Pictures paired with source code

↓

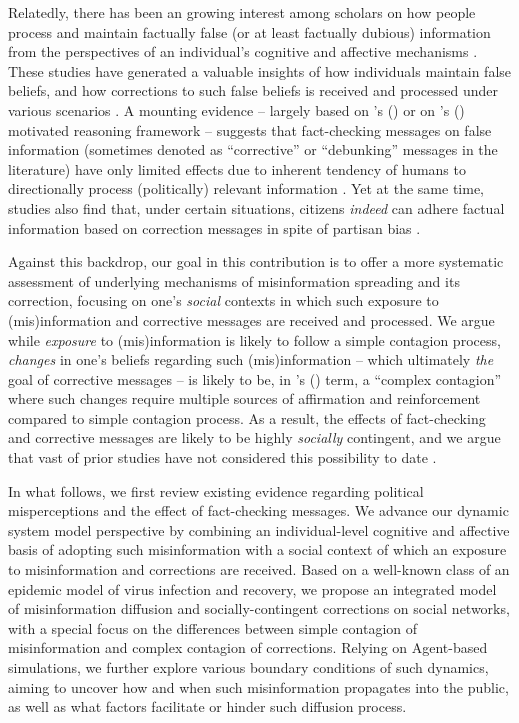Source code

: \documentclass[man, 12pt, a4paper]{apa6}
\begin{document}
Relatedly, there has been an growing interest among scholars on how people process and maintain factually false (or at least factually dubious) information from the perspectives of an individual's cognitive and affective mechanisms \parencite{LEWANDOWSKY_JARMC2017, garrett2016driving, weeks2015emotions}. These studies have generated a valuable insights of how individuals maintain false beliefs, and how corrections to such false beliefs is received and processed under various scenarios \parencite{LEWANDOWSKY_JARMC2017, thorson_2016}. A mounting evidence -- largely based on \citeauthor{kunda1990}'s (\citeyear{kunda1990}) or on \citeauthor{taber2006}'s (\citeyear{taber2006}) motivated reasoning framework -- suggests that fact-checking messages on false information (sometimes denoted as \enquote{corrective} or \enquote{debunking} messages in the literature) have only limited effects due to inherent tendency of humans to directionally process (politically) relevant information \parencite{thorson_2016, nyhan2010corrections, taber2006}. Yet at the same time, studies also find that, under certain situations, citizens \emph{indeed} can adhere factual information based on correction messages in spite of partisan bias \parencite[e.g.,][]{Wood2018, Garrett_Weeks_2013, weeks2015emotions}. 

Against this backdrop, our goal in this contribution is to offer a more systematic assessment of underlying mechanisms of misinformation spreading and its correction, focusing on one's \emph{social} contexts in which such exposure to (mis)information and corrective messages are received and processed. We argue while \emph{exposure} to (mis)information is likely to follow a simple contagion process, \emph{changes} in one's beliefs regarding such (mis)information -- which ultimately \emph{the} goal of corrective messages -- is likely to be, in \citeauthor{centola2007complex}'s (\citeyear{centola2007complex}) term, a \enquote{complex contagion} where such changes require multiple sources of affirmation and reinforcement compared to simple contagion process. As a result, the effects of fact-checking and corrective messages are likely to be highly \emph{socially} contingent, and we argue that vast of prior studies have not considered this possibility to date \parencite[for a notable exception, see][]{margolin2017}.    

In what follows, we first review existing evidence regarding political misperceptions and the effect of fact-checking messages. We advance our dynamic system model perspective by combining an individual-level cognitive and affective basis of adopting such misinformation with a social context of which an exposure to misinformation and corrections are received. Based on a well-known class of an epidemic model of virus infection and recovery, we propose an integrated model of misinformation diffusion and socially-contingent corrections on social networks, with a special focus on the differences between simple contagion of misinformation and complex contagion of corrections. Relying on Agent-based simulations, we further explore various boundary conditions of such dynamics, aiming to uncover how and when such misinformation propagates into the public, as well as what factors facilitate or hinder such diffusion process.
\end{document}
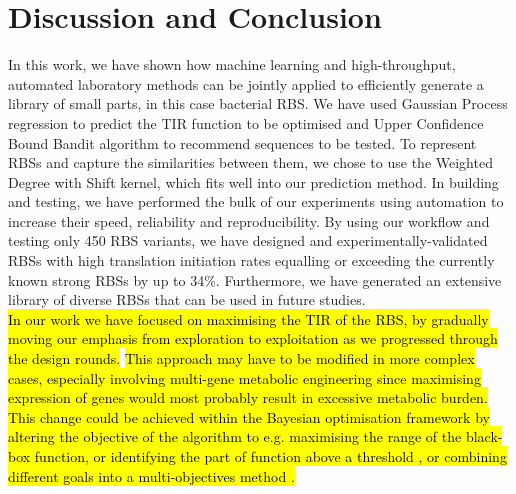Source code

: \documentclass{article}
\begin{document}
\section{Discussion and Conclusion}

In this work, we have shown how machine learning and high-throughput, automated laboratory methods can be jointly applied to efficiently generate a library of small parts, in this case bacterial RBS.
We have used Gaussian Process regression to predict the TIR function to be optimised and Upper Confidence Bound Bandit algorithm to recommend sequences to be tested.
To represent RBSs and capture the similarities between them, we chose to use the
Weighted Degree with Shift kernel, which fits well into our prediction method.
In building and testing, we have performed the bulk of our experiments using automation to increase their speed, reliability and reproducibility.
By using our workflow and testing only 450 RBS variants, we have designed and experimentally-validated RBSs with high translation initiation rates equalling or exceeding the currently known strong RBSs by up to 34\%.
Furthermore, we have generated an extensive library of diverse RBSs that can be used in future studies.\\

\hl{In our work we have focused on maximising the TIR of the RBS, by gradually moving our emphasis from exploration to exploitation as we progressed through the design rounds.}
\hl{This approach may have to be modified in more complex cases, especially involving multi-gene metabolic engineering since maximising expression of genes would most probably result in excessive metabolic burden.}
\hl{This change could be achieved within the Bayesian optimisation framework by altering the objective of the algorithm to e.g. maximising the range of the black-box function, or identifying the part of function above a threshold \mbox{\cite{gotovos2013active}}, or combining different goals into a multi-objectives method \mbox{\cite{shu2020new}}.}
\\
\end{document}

↑

◆ **Assignment**:
Your task is an exact transcription of all the data, minus the pictures.

◆ **Written solution**:
Source code

: \documentclass[man, 12pt, a4paper]{apa6}
\begin{document}
Relatedly, there has been an growing interest among scholars on how people process and maintain factually false (or at least factually dubious) information from the perspectives of an individual's cognitive and affective mechanisms \parencite{LEWANDOWSKY_JARMC2017, garrett2016driving, weeks2015emotions}. These studies have generated a valuable insights of how individuals maintain false beliefs, and how corrections to such false beliefs is received and processed under various scenarios \parencite{LEWANDOWSKY_JARMC2017, thorson_2016}. A mounting evidence -- largely based on \citeauthor{kunda1990}'s (\citeyear{kunda1990}) or on \citeauthor{taber2006}'s (\citeyear{taber2006}) motivated reasoning framework -- suggests that fact-checking messages on false information (sometimes denoted as \enquote{corrective} or \enquote{debunking} messages in the literature) have only limited effects due to inherent tendency of humans to directionally process (politically) relevant information \parencite{thorson_2016, nyhan2010corrections, taber2006}. Yet at the same time, studies also find that, under certain situations, citizens \emph{indeed} can adhere factual information based on correction messages in spite of partisan bias \parencite[e.g.,][]{Wood2018, Garrett_Weeks_2013, weeks2015emotions}. 

Against this backdrop, our goal in this contribution is to offer a more systematic assessment of underlying mechanisms of misinformation spreading and its correction, focusing on one's \emph{social} contexts in which such exposure to (mis)information and corrective messages are received and processed. We argue while \emph{exposure} to (mis)information is likely to follow a simple contagion process, \emph{changes} in one's beliefs regarding such (mis)information -- which ultimately \emph{the} goal of corrective messages -- is likely to be, in \citeauthor{centola2007complex}'s (\citeyear{centola2007complex}) term, a \enquote{complex contagion} where such changes require multiple sources of affirmation and reinforcement compared to simple contagion process. As a result, the effects of fact-checking and corrective messages are likely to be highly \emph{socially} contingent, and we argue that vast of prior studies have not considered this possibility to date \parencite[for a notable exception, see][]{margolin2017}.    

In what follows, we first review existing evidence regarding political misperceptions and the effect of fact-checking messages. We advance our dynamic system model perspective by combining an individual-level cognitive and affective basis of adopting such misinformation with a social context of which an exposure to misinformation and corrections are received. Based on a well-known class of an epidemic model of virus infection and recovery, we propose an integrated model of misinformation diffusion and socially-contingent corrections on social networks, with a special focus on the differences between simple contagion of misinformation and complex contagion of corrections. Relying on Agent-based simulations, we further explore various boundary conditions of such dynamics, aiming to uncover how and when such misinformation propagates into the public, as well as what factors facilitate or hinder such diffusion process.
\end{document}
Source code

: \documentclass{article}
\begin{document}
\section{Discussion and Conclusion}

In this work, we have shown how machine learning and high-throughput, automated laboratory methods can be jointly applied to efficiently generate a library of small parts, in this case bacterial RBS.
We have used Gaussian Process regression to predict the TIR function to be optimised and Upper Confidence Bound Bandit algorithm to recommend sequences to be tested.
To represent RBSs and capture the similarities between them, we chose to use the
Weighted Degree with Shift kernel, which fits well into our prediction method.
In building and testing, we have performed the bulk of our experiments using automation to increase their speed, reliability and reproducibility.
By using our workflow and testing only 450 RBS variants, we have designed and experimentally-validated RBSs with high translation initiation rates equalling or exceeding the currently known strong RBSs by up to 34\%.
Furthermore, we have generated an extensive library of diverse RBSs that can be used in future studies.\\

\hl{In our work we have focused on maximising the TIR of the RBS, by gradually moving our emphasis from exploration to exploitation as we progressed through the design rounds.}
\hl{This approach may have to be modified in more complex cases, especially involving multi-gene metabolic engineering since maximising expression of genes would most probably result in excessive metabolic burden.}
\hl{This change could be achieved within the Bayesian optimisation framework by altering the objective of the algorithm to e.g. maximising the range of the black-box function, or identifying the part of function above a threshold \mbox{\cite{gotovos2013active}}, or combining different goals into a multi-objectives method \mbox{\cite{shu2020new}}.}
\\
\end{document}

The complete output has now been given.